GCC 4.5.2 is being released, adjusting target milestone.
C++ people - you should know this area better than me. See comment #9.
The language issue here is that 14.7.3/12 says, An explicit specialization of a function template is inline only if it is declared with the inline specifier or defined as deleted, and independently of whether its function template is inline. So in this case G++ is not propagating inline-related flags from the in-class declaration to the explicit specialization. It's not clear to me that the above passage should apply to this case, since the declaration in the class template is not itself a function template. But it probably should if there is a definition in the class body, so perhaps the most straightforward thing is to have it apply in this case as well. Since we aren't propagating inline flags, I suppose we should prune the always_inline attribute from DECL_ATTRIBUTES as well.
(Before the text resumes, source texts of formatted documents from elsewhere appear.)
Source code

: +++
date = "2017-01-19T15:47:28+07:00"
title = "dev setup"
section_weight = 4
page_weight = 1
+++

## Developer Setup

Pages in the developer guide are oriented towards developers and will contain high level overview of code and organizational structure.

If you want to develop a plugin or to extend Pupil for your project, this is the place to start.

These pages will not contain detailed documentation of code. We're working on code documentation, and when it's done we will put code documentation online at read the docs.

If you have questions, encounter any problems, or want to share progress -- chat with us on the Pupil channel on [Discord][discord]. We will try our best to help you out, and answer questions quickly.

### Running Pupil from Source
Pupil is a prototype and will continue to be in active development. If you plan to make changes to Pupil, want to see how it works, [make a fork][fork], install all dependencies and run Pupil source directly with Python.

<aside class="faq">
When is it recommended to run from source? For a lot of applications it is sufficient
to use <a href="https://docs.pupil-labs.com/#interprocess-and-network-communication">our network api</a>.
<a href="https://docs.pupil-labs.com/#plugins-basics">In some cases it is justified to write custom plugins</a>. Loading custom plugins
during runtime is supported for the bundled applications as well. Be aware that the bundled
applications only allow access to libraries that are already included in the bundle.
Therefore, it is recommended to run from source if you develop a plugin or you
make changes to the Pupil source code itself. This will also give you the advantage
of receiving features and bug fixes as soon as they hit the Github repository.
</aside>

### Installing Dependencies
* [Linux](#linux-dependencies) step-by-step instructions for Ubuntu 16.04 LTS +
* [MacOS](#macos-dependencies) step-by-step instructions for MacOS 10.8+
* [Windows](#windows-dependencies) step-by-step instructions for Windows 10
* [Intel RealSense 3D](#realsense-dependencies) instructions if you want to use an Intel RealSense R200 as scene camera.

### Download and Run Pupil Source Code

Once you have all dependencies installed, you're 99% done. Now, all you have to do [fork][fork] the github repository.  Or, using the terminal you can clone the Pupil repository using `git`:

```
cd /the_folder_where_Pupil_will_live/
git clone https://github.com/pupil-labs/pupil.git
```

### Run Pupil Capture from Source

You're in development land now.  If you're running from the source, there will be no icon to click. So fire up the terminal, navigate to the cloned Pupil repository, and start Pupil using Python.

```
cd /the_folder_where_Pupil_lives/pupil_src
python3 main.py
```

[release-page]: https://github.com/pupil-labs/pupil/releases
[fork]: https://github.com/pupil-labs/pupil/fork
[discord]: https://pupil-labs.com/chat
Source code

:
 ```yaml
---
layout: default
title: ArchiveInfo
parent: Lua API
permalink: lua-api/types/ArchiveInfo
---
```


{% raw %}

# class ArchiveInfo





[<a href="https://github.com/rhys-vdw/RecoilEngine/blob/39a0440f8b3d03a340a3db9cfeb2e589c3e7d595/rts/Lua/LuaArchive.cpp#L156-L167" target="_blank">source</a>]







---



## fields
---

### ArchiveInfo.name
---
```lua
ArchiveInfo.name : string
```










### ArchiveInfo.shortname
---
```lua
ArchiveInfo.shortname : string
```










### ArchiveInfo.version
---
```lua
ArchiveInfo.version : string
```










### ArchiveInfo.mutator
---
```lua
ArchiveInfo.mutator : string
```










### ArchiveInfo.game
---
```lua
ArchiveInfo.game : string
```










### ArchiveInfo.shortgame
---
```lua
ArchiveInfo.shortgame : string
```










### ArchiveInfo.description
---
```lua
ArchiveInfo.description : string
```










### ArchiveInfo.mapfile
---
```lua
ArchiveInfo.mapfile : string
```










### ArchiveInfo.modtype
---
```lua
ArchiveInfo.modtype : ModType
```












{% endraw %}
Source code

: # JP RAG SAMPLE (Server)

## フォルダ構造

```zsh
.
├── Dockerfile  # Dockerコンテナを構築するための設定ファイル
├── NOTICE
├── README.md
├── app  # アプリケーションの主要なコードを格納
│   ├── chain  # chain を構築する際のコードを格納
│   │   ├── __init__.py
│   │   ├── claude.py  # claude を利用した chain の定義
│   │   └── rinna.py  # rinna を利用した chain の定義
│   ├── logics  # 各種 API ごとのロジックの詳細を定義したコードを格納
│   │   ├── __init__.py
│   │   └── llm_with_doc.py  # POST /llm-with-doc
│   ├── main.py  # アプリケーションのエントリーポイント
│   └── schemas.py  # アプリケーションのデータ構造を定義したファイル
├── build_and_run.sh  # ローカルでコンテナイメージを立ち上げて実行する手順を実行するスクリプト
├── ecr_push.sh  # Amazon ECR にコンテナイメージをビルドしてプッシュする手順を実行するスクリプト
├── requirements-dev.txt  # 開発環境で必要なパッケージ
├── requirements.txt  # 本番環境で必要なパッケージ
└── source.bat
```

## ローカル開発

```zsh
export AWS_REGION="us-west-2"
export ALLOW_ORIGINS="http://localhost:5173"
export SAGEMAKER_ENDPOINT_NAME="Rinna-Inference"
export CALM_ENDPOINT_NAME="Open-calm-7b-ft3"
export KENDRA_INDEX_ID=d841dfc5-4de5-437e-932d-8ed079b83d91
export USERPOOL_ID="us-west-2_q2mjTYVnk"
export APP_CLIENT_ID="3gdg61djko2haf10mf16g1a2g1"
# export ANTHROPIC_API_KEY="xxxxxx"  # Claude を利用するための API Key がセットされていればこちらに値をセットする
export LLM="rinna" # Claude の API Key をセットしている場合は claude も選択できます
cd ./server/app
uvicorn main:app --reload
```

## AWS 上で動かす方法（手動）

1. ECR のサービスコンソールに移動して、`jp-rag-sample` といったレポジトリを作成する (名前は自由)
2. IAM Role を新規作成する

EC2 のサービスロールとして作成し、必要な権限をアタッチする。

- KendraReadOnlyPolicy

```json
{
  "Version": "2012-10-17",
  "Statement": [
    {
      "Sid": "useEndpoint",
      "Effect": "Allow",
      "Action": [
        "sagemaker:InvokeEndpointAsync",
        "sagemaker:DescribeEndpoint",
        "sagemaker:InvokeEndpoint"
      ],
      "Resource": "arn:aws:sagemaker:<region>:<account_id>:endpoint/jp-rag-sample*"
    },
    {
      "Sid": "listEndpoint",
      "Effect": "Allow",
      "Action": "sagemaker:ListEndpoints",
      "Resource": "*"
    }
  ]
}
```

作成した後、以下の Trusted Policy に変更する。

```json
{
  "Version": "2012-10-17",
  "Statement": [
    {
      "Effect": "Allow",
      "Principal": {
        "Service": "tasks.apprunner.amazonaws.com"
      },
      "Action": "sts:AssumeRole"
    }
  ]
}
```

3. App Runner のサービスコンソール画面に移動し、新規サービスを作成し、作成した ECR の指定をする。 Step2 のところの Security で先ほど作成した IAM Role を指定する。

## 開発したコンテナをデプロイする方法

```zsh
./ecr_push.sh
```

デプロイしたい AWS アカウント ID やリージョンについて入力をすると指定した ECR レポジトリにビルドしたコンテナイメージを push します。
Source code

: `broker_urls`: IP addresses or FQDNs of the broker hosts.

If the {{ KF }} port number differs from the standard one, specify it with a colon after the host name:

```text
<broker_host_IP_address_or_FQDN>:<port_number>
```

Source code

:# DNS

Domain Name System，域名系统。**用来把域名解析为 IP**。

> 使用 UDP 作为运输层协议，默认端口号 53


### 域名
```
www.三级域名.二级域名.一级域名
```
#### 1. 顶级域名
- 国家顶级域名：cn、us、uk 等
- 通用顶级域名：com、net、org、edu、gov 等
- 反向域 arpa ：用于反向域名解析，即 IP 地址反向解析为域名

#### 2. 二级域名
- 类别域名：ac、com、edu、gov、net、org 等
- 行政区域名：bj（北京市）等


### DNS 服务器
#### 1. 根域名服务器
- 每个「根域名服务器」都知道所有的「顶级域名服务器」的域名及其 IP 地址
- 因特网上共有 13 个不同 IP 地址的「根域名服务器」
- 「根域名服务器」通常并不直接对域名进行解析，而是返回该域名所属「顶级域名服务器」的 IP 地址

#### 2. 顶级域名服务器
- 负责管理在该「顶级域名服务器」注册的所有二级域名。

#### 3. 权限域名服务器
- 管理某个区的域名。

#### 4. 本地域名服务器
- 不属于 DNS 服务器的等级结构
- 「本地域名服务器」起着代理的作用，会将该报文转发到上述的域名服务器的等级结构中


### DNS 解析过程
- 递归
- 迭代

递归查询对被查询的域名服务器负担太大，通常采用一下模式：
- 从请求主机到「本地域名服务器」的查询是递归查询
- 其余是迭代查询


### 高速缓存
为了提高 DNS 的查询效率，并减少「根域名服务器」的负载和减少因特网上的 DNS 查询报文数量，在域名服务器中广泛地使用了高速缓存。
OTOH, since the specialization is also declared inline we could decide to set DECL_DISREGARD_INLINE_LIMITS
Author: jason Date: Wed Apr 20 00:06:19 2011 New Revision: 172745 URL: http://gcc.gnu.org/viewcvs?root=gcc&view=rev&rev=172745 Log: PR c++/45267 * decl.c (duplicate_decls): Keep always_inline attribute in sync with DECL_DISREGARD_INLINE_LIMITS. Added: branches/gcc-4_5-branch/gcc/testsuite/g++.dg/ext/attrib41.C Modified: branches/gcc-4_5-branch/gcc/cp/ChangeLog branches/gcc-4_5-branch/gcc/cp/decl.c branches/gcc-4_5-branch/gcc/testsuite/ChangeLog
Author: jason Date: Wed Apr 20 00:06:19 2011 New Revision: 172744 URL: http://gcc.gnu.org/viewcvs?root=gcc&view=rev&rev=172744 Log: PR c++/45267 * decl.c (duplicate_decls): Keep always_inline attribute in sync with DECL_DISREGARD_INLINE_LIMITS. Added: trunk/gcc/testsuite/g++.dg/ext/attrib41.C Modified: trunk/gcc/cp/ChangeLog trunk/gcc/cp/decl.c trunk/gcc/testsuite/ChangeLog
Fixed.
Is it intentional that the change hasn't been committed to 4.6, just 4.5 and 4.7?
(In reply to comment #18) > Is it intentional that the change hasn't been committed to 4.6, just 4.5 and > 4.7? Yes. In 4.5 it fixes an ICE; in 4.6 and 4.7 it is a minor correctness fix that doesn't seem important to apply to the release branch since we inline the function anyway.